Social media, and Twitter in particular, talks of hot-button topics. There has to be news, outrage, something happening every morning. Hashtags fly. If there weren’t, we would probably have to learn about Twitter users’ lives instead. Imagine the horror! If you want to see Twitter at its worse, have a look on a day when something of reasonable importance happens: Everyone shares the same information just to make sure you don’t miss it ― for the 500th time. Each user feeling that they are in some way creating reality, shaping a narrative, and correcting the course of the world in their pajamas.

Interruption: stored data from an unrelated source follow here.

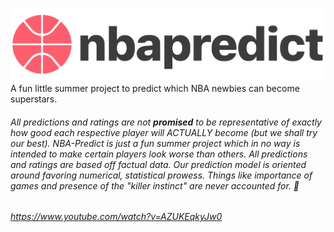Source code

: ![the logo bro](/static/predictlogo.png?raw=true "Logo mane")
A fun little summer project to predict which NBA newbies can become superstars.



###### All predictions and ratings are not **promised** to be representative of exactly how good each respective player will ACTUALLY become (but we shall try our best). NBA-Predict is just a fun summer project which in no way is intended to make certain players look worse than others. All predictions and ratings are based off factual data. Our prediction model is oriented around favoring numerical, statistical prowess. Things like importance of games and presence of the "killer instinct" are never accounted for. :basketball:

###### https://www.youtube.com/watch?v=AZUKEqkyJw0
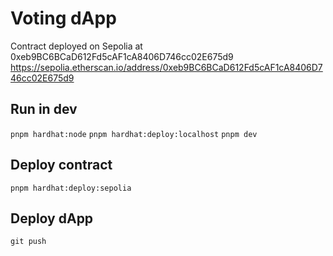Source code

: # Voting dApp

Contract deployed on Sepolia at 0xeb9BC6BCaD612Fd5cAF1cA8406D746cc02E675d9
https://sepolia.etherscan.io/address/0xeb9BC6BCaD612Fd5cAF1cA8406D746cc02E675d9

## Run in dev

`pnpm hardhat:node`
`pnpm hardhat:deploy:localhost`
`pnpm dev`

## Deploy contract

`pnpm hardhat:deploy:sepolia`

## Deploy dApp

`git push`
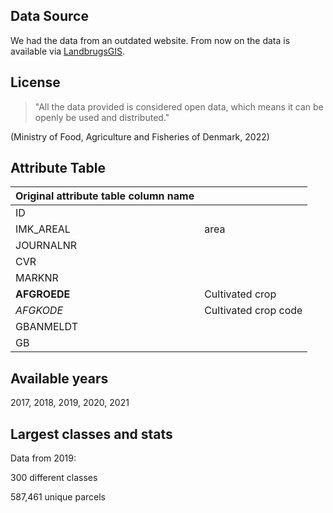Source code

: ## Data Source
We had the data from an outdated website. From now on the data is available via [LandbrugsGIS](https://landbrugsgeodata.fvm.dk/).
## License
> "All the data provided is considered open data, which means it can be openly be used and distributed."

(Ministry of Food, Agriculture and Fisheries of Denmark, 2022)

## Attribute Table
| Original attribute table column name |           |
| ------------------------------------ | --------- |
| ID | |
| IMK_AREAL | area |
| JOURNALNR | |
| CVR |  |
| MARKNR |  |
| **AFGROEDE** | Cultivated crop |
| _AFGKODE_ | Cultivated crop code |
| GBANMELDT |  |
| GB |  |

## Available years
2017, 2018, 2019, 2020, 2021

## Largest classes and stats
Data from 2019:

300 different classes

587,461 unique parcels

Twitter also seems to rely on anger and outrage as its main currency. Yes, it contains the possibilities of love, friendship, altruism, music, compassion, wit, poetry, and Doga Cat. But with that alone, it wouldn’t work. If you are angry about something, you’ll got loads of likes and retweets. If you’re happy and genuinely loving, you’ll receive far less. This truth is evident. It becomes really scary though when you realize that those who use Twitter regularly also know this, whether subconsciously or otherwise.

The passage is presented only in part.